Work order — The answer is the number of lines in the data that contain the word "cadre"; give it alone.

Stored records
<<<<

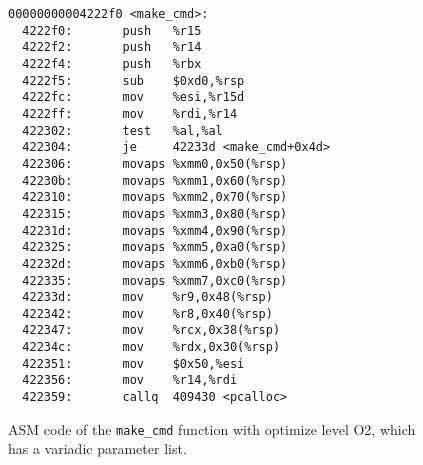 \begin{figure}
\centering
\begin{center}
 \begin{lstlisting}[basicstyle=\footnotesize]
00000000004222f0 <make_cmd>:
  4222f0:       push   %r15
  4222f2:       push   %r14
  4222f4:       push   %rbx
  4222f5:       sub    $0xd0,%rsp
  4222fc:       mov    %esi,%r15d
  4222ff:       mov    %rdi,%r14
  422302:       test   %al,%al
  422304:       je     42233d <make_cmd+0x4d>
  422306:       movaps %xmm0,0x50(%rsp)
  42230b:       movaps %xmm1,0x60(%rsp)
  422310:       movaps %xmm2,0x70(%rsp)
  422315:       movaps %xmm3,0x80(%rsp)
  42231d:       movaps %xmm4,0x90(%rsp)
  422325:       movaps %xmm5,0xa0(%rsp)
  42232d:       movaps %xmm6,0xb0(%rsp)
  422335:       movaps %xmm7,0xc0(%rsp)
  42233d:       mov    %r9,0x48(%rsp)
  422342:       mov    %r8,0x40(%rsp)
  422347:       mov    %rcx,0x38(%rsp)
  42234c:       mov    %rdx,0x30(%rsp)
  422351:       mov    $0x50,%esi
  422356:       mov    %r14,%rdi
  422359:       callq  409430 <pcalloc>
\end{lstlisting}
\end{center}

\caption{ASM code of the \texttt{make\_cmd} function with optimize level O2, which has a variadic parameter list.}
\label{fig:asmvariadic}
\end{figure}

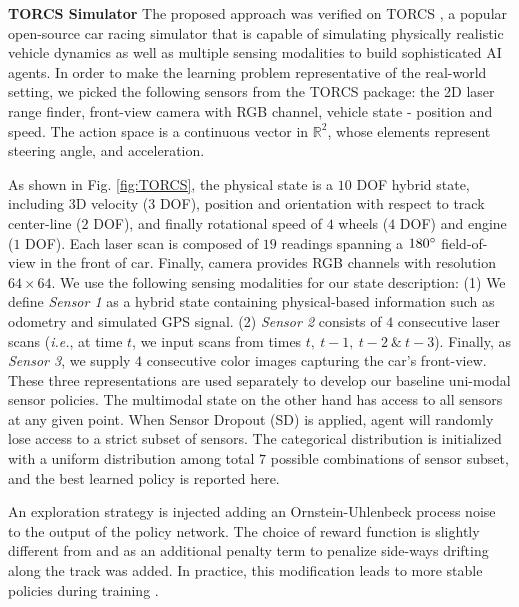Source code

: \documentclass[../thesis.tex]{subfiles}
\begin{document}
\textbf{TORCS Simulator}
The proposed approach was verified on TORCS \cite{wymann2000torcs}, a popular open-source car racing simulator that is capable of simulating physically realistic vehicle dynamics as well as multiple sensing modalities \cite{GymTORCS} to build sophisticated AI agents. In order to make the learning problem representative of the real-world setting, we picked the following sensors from the TORCS package: the 2D laser range finder, front-view camera with RGB channel, vehicle state - position and speed. The action space is a continuous vector in $\mathbb{R}^2$, whose elements represent steering angle, and acceleration.
 
As shown in Fig. \ref{fig:TORCS}, the physical state is a $10$ DOF hybrid state, including $3$D velocity ($3$ DOF), position and orientation with respect to track center-line ($2$ DOF), and finally rotational speed of $4$ wheels ($4$ DOF) and engine ($1$ DOF). Each laser scan is composed of $19$ readings spanning a $180\degree$ field-of-view in the front of car. Finally, camera provides RGB channels with resolution $64 \times 64$. We use the following sensing modalities for our state description: (1) We define \emph{Sensor 1} as a hybrid state containing physical-based information such as odometry and simulated GPS signal. (2) \emph{Sensor 2} consists of $4$ consecutive laser scans (\textit{i.e.}, at time $t$, we input scans from times $t,~ t-1,~t-2~\&~t-3$). Finally, as \emph{Sensor 3}, we supply $4$ consecutive color images capturing the car's front-view. These three representations are used separately to develop our baseline uni-modal sensor policies. The multimodal state on the other hand has access to all sensors at any given point. When Sensor Dropout (SD) is applied, agent will randomly lose access to a strict subset of sensors. The categorical distribution is initialized with a uniform distribution among total $7$ possible combinations of sensor subset, and the best learned policy is reported here.
 
An exploration strategy is injected adding an Ornstein-Uhlenbeck process noise \cite{uhlenbeck1930theory} to the output of the policy network. The choice of reward function is slightly different from  \citet{DBLP:journals/corr/LillicrapHPHETS15} and \citet{A3C} as an additional penalty term to penalize side-ways drifting along the track was added. In practice, this modification leads to more stable policies during training \cite{BenLau16}.
 
\end{document}

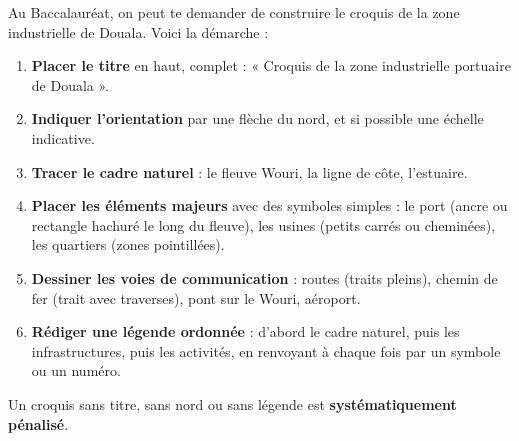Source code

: \documentclass[11pt]{article}
\begin{document}
\begin{methode}
Au Baccalauréat, on peut te demander de construire le croquis de la zone industrielle de Douala. Voici la démarche :
\begin{enumerate}
\item \textbf{Placer le titre} en haut, complet : « Croquis de la zone industrielle portuaire de Douala ».
\item \textbf{Indiquer l'orientation} par une flèche du nord, et si possible une échelle indicative.
\item \textbf{Tracer le cadre naturel} : le fleuve Wouri, la ligne de côte, l'estuaire.
\item \textbf{Placer les éléments majeurs} avec des symboles simples : le port (ancre ou rectangle hachuré le long du fleuve), les usines (petits carrés ou cheminées), les quartiers (zones pointillées).
\item \textbf{Dessiner les voies de communication} : routes (traits pleins), chemin de fer (trait avec traverses), pont sur le Wouri, aéroport.
\item \textbf{Rédiger une légende ordonnée} : d'abord le cadre naturel, puis les infrastructures, puis les activités, en renvoyant à chaque fois par un symbole ou un numéro.
\end{enumerate}
Un croquis sans titre, sans nord ou sans légende est \textbf{systématiquement pénalisé}.
\end{methode}
\end{document}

>>>>

Result below — 2